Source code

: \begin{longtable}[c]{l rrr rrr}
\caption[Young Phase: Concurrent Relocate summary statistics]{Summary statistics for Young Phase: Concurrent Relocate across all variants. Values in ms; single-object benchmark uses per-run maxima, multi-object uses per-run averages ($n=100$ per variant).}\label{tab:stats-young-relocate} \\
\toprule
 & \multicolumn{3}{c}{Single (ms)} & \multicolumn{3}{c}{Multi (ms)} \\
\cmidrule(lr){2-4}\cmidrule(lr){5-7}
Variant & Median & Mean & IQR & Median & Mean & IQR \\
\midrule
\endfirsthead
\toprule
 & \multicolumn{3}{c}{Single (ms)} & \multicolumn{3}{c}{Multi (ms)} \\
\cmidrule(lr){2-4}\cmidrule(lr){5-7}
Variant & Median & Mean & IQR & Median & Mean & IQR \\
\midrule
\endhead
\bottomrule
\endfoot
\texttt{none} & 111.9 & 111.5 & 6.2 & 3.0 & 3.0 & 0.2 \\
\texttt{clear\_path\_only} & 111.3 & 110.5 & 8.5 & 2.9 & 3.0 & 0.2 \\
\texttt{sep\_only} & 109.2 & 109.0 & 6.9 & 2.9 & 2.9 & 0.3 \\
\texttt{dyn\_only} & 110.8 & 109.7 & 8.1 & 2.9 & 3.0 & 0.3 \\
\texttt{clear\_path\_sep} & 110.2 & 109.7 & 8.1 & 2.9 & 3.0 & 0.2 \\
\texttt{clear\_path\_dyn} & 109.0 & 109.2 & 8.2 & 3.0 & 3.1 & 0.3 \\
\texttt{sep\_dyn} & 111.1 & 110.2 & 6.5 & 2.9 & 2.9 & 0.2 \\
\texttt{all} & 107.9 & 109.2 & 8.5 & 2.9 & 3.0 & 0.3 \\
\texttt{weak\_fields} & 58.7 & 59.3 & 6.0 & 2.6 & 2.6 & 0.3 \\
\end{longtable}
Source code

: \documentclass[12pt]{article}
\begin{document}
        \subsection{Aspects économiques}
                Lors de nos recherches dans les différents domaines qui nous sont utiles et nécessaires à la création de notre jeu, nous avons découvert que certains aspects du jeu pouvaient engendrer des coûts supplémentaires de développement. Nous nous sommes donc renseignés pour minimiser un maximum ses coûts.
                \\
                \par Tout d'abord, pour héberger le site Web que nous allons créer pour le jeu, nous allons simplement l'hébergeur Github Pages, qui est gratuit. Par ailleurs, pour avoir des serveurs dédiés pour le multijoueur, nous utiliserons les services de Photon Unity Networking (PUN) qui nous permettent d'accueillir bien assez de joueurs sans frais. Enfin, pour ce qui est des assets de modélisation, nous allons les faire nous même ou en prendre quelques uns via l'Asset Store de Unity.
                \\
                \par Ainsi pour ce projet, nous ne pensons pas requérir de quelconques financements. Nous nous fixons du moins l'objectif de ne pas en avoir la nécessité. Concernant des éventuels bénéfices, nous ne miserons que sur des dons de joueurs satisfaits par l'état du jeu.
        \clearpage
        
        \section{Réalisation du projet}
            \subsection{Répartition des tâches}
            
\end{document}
==================================================
PROBLEM TO WORK ON:
Return, from the material above, every line with the word "subsection".

REPLY TO THE EXERCISE:
        \subsection{Aspects économiques}
            \subsection{Répartition des tâches}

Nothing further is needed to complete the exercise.